| This brings back good memories from High School. Here's a bunch of things we used to do: 1. Set fun messages on all the HP Printers: https://www.irongeek.com/i.php?page=security/jetdirecthack 2. Bypass firewall restrictions by setting http:// to https:// (later had to resort to SSH tunneling using Putty). Got me banned from our library for a month when I was on Facebook and a teacher passed by. 3. Our student directory set a cookie to a 6 digit identifier in the cookie. We could access any student's grades and details by just setting it to another ID, or looking at their lunch card. 4. During finals we wouldn't be allowed to see our grades until after all the finals were submitted into our grading portal. Somebody picked up on the fact that if you stop the page load before it finished that the grades would show up. Using JS to block our grades after they loaded didn't stop even the least technical people. 5. Some of our labs had monitoring software to make sure we were working. We could just kill that process and they would lose access. 6. Invert MacOS screen colors using Control + Option + Command + 8. Teachers didn't know how to recover from this and would resort to restoring the entire Mac. 7. CTRL + ALT + Down to flip the Windows screens. Again caused issues for a lot of people who didn't know this shortcut.
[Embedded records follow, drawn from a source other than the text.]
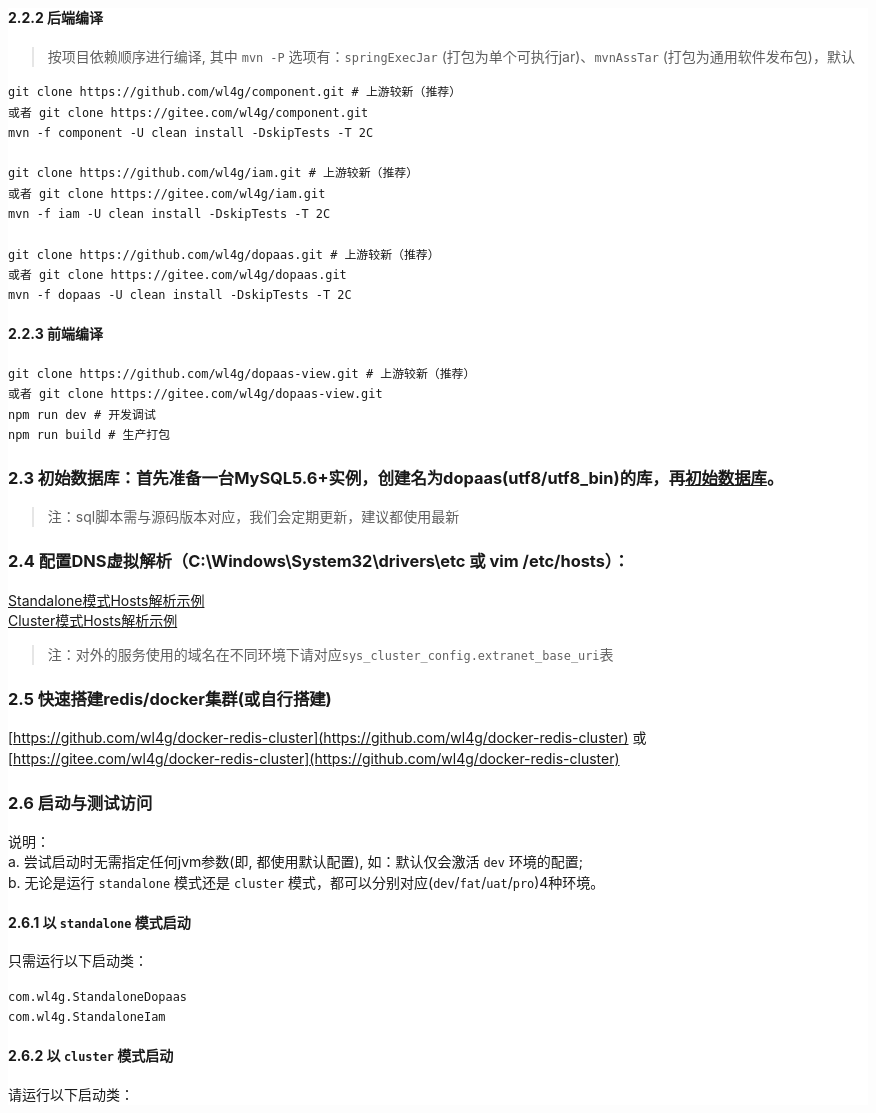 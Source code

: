 #### 2.2.2 后端编译
> 按项目依赖顺序进行编译, 其中 `mvn -P` 选项有：`springExecJar` (打包为单个可执行jar)、`mvnAssTar` (打包为通用软件发布包)，默认
```
git clone https://github.com/wl4g/component.git # 上游较新（推荐）
或者 git clone https://gitee.com/wl4g/component.git
mvn -f component -U clean install -DskipTests -T 2C

git clone https://github.com/wl4g/iam.git # 上游较新（推荐）
或者 git clone https://gitee.com/wl4g/iam.git
mvn -f iam -U clean install -DskipTests -T 2C

git clone https://github.com/wl4g/dopaas.git # 上游较新（推荐）
或者 git clone https://gitee.com/wl4g/dopaas.git
mvn -f dopaas -U clean install -DskipTests -T 2C
```

#### 2.2.3 前端编译
```
git clone https://github.com/wl4g/dopaas-view.git # 上游较新（推荐）
或者 git clone https://gitee.com/wl4g/dopaas-view.git
npm run dev # 开发调试
npm run build # 生产打包
```

### 2.3 初始数据库：首先准备一台MySQL5.6+实例，创建名为dopaas(utf8/utf8_bin)的库，再[初始数据库](../../../dopaas-db)。  
> 注：sql脚本需与源码版本对应，我们会定期更新，建议都使用最新 

### 2.4 配置DNS虚拟解析（C:\Windows\System32\drivers\etc 或 vim /etc/hosts）：  
[Standalone模式Hosts解析示例](dns/hosts.standalone.tpl)  
[Cluster模式Hosts解析示例](dns/hosts.cluster.tpl)  
> 注：对外的服务使用的域名在不同环境下请对应`sys_cluster_config.extranet_base_uri`表  

### 2.5 快速搭建redis/docker集群(或自行搭建)
[https://github.com/wl4g/docker-redis-cluster](https://github.com/wl4g/docker-redis-cluster) 或   
[https://gitee.com/wl4g/docker-redis-cluster](https://github.com/wl4g/docker-redis-cluster)  

### 2.6 启动与测试访问
说明：  
a. 尝试启动时无需指定任何jvm参数(即, 都使用默认配置), 如：默认仅会激活 `dev` 环境的配置;  
b. 无论是运行 `standalone` 模式还是 `cluster` 模式，都可以分别对应(`dev`/`fat`/`uat`/`pro`)4种环境。

#### 2.6.1 以 `standalone` 模式启动
只需运行以下启动类：

```
com.wl4g.StandaloneDopaas  
com.wl4g.StandaloneIam
```

#### 2.6.2 以 `cluster` 模式启动
请运行以下启动类：
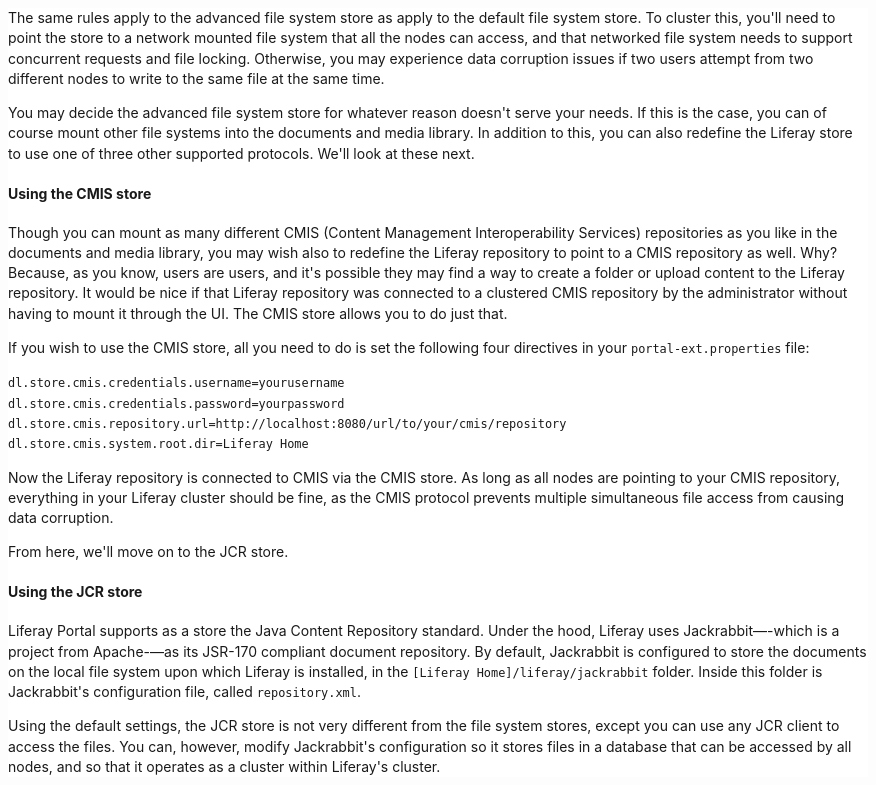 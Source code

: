The same rules apply to the advanced file system store as apply to the default
file system store. To cluster this, you'll need to point the store to a network
mounted file system that all the nodes can access, and that networked file
system needs to support concurrent requests and file locking. Otherwise, you may
experience data corruption issues if two users attempt from two different nodes
to write to the same file at the same time. 

You may decide the advanced file system store for whatever reason doesn't serve
your needs. If this is the case, you can of course mount other file systems into
the documents and media library. In addition to this, you can also redefine the
Liferay store to use one of three other supported protocols. We'll look at these
next. 

#### Using the CMIS store [](id=lp-6-1-ugen15-using-the-cmis-store-0)

Though you can mount as many different CMIS (Content Management Interoperability
Services) repositories as you like in the documents and media library, you may
wish also to redefine the Liferay repository to point to a CMIS repository as
well. Why? Because, as you know, users are users, and it's possible they may
find a way to create a folder or upload content to the Liferay repository. It
would be nice if that Liferay repository was connected to a clustered CMIS
repository by the administrator without having to mount it through the UI. The
CMIS store allows you to do just that. 

If you wish to use the CMIS store, all you need to do is set the following four
directives in your `portal-ext.properties` file: 

    dl.store.cmis.credentials.username=yourusername
    dl.store.cmis.credentials.password=yourpassword
    dl.store.cmis.repository.url=http://localhost:8080/url/to/your/cmis/repository
    dl.store.cmis.system.root.dir=Liferay Home

Now the Liferay repository is connected to CMIS via the CMIS store. As long as
all nodes are pointing to your CMIS repository, everything in your Liferay
cluster should be fine, as the CMIS protocol prevents multiple simultaneous file
access from causing data corruption. 

From here, we'll move on to the JCR store. 

#### Using the JCR store [](id=lp-6-1-ugen15-using-the-jcr-store-0)

Liferay Portal supports as a store the Java Content Repository standard. Under
the hood, Liferay uses Jackrabbit—-which is a project from Apache-—as its
JSR-170 compliant document repository. By default, Jackrabbit is configured to
store the documents on the local file system upon which Liferay is installed, in
the `[Liferay Home]/liferay/jackrabbit` folder. Inside this folder is
Jackrabbit's configuration file, called `repository.xml`. 

Using the default settings, the JCR store is not very different from the file
system stores, except you can use any JCR client to access the files. You can,
however, modify Jackrabbit's configuration so it stores files in a database that
can be accessed by all nodes, and so that it operates as a cluster within
Liferay's cluster. 
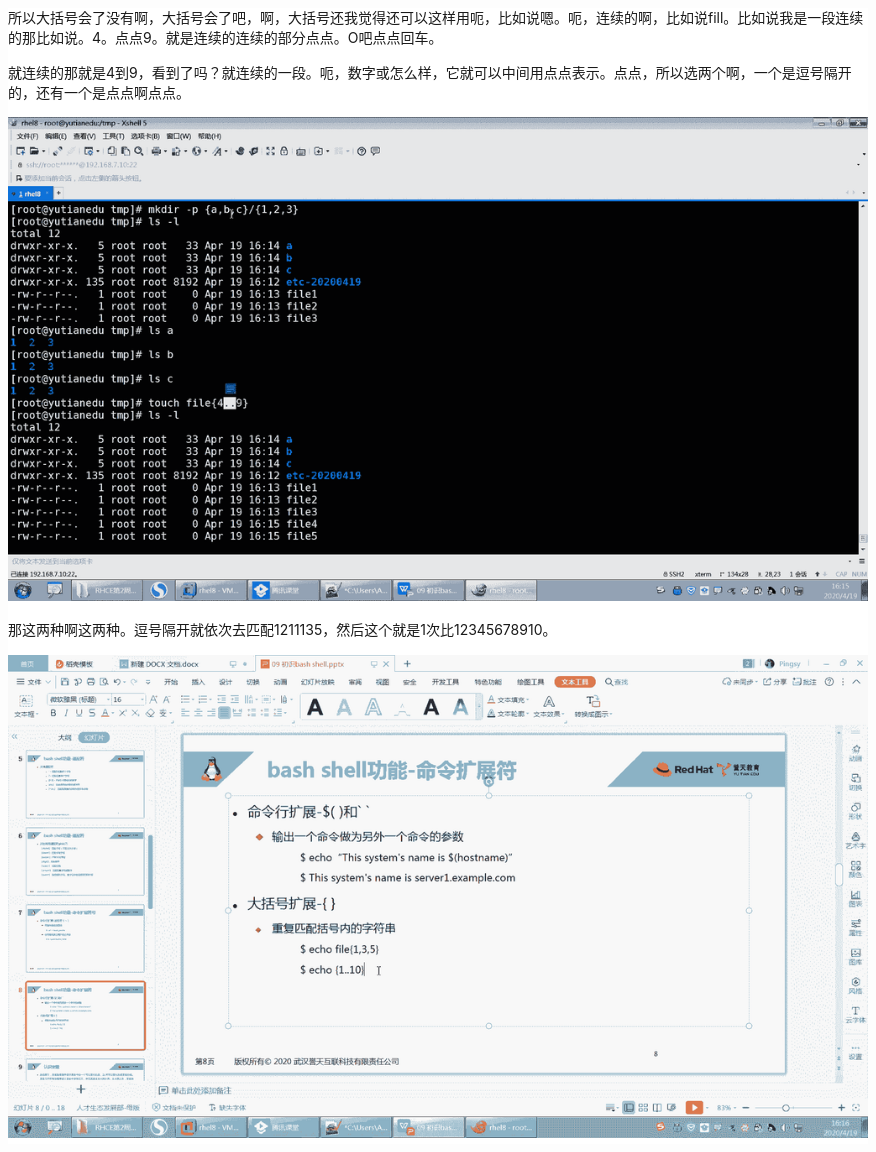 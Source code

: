 所以大括号会了没有啊，大括号会了吧，啊，大括号还我觉得还可以这样用呃，比如说嗯。呃，连续的啊，比如说fill。比如说我是一段连续的那比如说。4。点点9。就是连续的连续的部分点点。O吧点点回车。

就连续的那就是4到9，看到了吗？就连续的一段。呃，数字或怎么样，它就可以中间用点点表示。点点，所以选两个啊，一个是逗号隔开的，还有一个是点点啊点点。



![](img/c62e484dd441be0a03917b772ca7b565_136.png)

那这两种啊这两种。逗号隔开就依次去匹配1211135，然后这个就是1次比12345678910。

![](img/c62e484dd441be0a03917b772ca7b565_138.png)
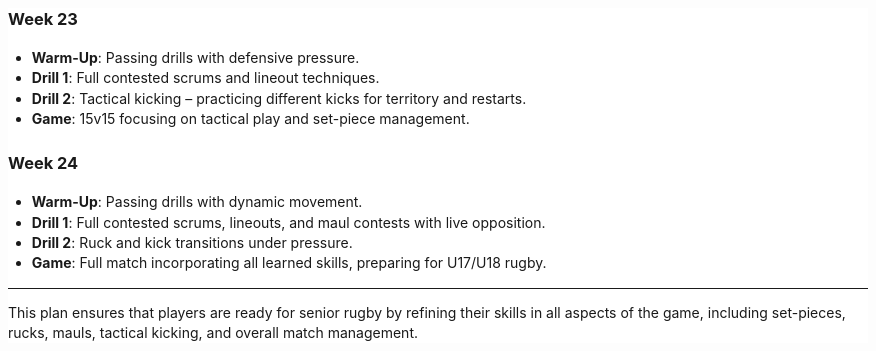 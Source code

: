 ### **Week 23**
- **Warm-Up**: Passing drills with defensive pressure.
- **Drill 1**: Full contested scrums and lineout techniques.
- **Drill 2**: Tactical kicking – practicing different kicks for territory and restarts.
- **Game**: 15v15 focusing on tactical play and set-piece management.

### **Week 24**
- **Warm-Up**: Passing drills with dynamic movement.
- **Drill 1**: Full contested scrums, lineouts, and maul contests with live opposition.
- **Drill 2**: Ruck and kick transitions under pressure.
- **Game**: Full match incorporating all learned skills, preparing for U17/U18 rugby.

---

This plan ensures that players are ready for senior rugby by refining their skills in all aspects of the game, including set-pieces, rucks, mauls, tactical kicking, and overall match management.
What a bunch of troublemakers we were... |
As an experiment I wrote a piece of batch script that would append itself to both the network and local batch files if it wasn't already there (i.e if it was on the disk it would copy itself into your network account and visa versa), put it on one random computer, then forgot about it for a few days.
By the time I got around to checking again it had propagated itself to every computer in the lab and presumably every network account that had logged in during that time.